I think it is important to start with what the difference between what each visit actually is. As unofficial visit is when a recruit visits a school and pays their way to get there. In most situations, a recruit will take an unofficial visit to see a college team in action on the football field or basketball court. Per NCAA rules, the school is allowed to give athletes a maximum of three tickets to each sporting event that is issued through a pass list. These have to be regular season events within a thirty mile radius to the campus. Basically what that means is the school cannot be giving tickets to recruits of their bowl game or NCAA tournament game. Unofficial visits can occur at any time.
The difference between that and an official visit is that the college programs pays for you as an athlete to take that official visit. They can fly you in or reimburse you for your driving expense included in the visit. There are also more rules surrounding the official visit that includes food, lodging, and other specific monetary amounts that are enforced by the NCAA.

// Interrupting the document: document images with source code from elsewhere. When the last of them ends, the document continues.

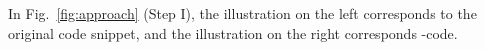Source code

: In Fig.~\ref{fig:approach} (Step I), the illustration on the left corresponds to the original code snippet, and the illustration on the right corresponds \code{[blank]}-code.



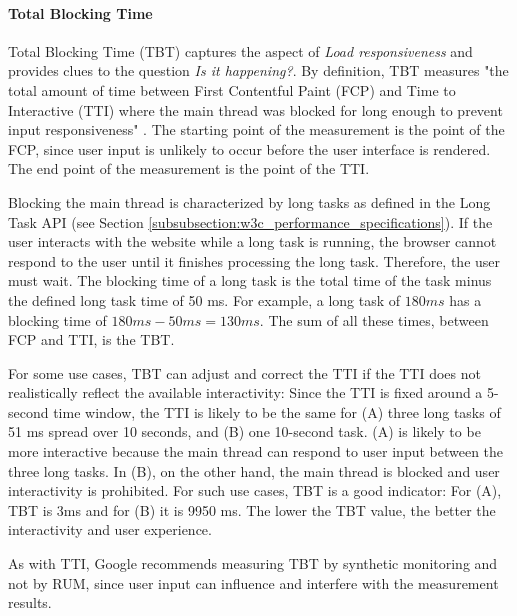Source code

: \paragraph{Total Blocking Time} %


Total Blocking Time (TBT) captures the aspect of \textit{Load responsiveness} and provides clues to the question \textit{Is it happening?}.
By definition, TBT measures "the total amount of time between First Contentful Paint (FCP) and Time to Interactive (TTI) where the main thread was blocked for long enough to prevent input responsiveness" \cite{2020WaltonTBT}.
The starting point of the measurement is the point of the FCP, since user input is unlikely to occur before the user interface is rendered.
The end point of the measurement is the point of the TTI.

Blocking the main thread is characterized by long tasks as defined in the Long Task API (see Section \ref{subsubsection:w3c_performance_specifications}).
If the user interacts with the website while a long task is running, the browser cannot respond to the user until it finishes processing the long task.
Therefore, the user must wait.
The blocking time of a long task is the total time of the task minus the defined long task time of 50 ms.
For example, a long task of $180ms$ has a blocking time of $180ms - 50ms = 130ms$.
The sum of all these times, between FCP and TTI, is the TBT.


For some use cases, TBT can adjust and correct the TTI if the TTI does not realistically reflect the available interactivity:
Since the TTI is fixed around a 5-second time window, the TTI is likely to be the same for (A) three long tasks of 51 ms spread over 10 seconds, and (B) one 10-second task.
(A) is likely to be more interactive because the main thread can respond to user input between the three long tasks.
In (B), on the other hand, the main thread is blocked and user interactivity is prohibited.
For such use cases, TBT is a good indicator:
For (A), TBT is 3ms and for (B) it is 9950 ms.
The lower the TBT value, the better the interactivity and user experience.

As with TTI, Google recommends measuring TBT by synthetic monitoring and not by RUM, since user input can influence and interfere with the measurement results. \\


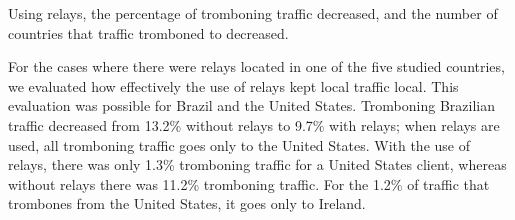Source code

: \begin{finding}
Using relays, the percentage of tromboning traffic decreased, and the number of countries that traffic tromboned to decreased.
\end{finding}
For the cases where there were relays located in one of the five studied countries, we evaluated how effectively the use of relays kept local traffic local.  This evaluation was possible for Brazil and the United States.  Tromboning Brazilian traffic decreased from 13.2\% without relays to 9.7\% with relays; when relays are used, all tromboning traffic goes only to the United States.  With the use of relays, there was only 1.3\% tromboning traffic for a United States client, whereas without relays there was 11.2\% tromboning traffic.  For the 1.2\% of traffic that trombones from the United States, it goes only to Ireland.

In order to set up an unofficial visit, it really just depends. For example, a lot of college football coaches will send out a great deal of invites to their games throughout the fall. With so many juniors on their prospective recruiting list, the college is likely sending out invites. If the recruits receive this mail, they will need to call the coach or the school to tell them that they are coming to visit. Because the three people are allowed in on a pass gate, they will not be able to get extra tickets and sell them. The NCAA probably had issues with that in the past and that is why the pass gate is used. When that happens, the recruits have to bring an ID with them so that they can get into the game. There is no limit on the amount of unofficial visits you can do because you are paying for it yourself.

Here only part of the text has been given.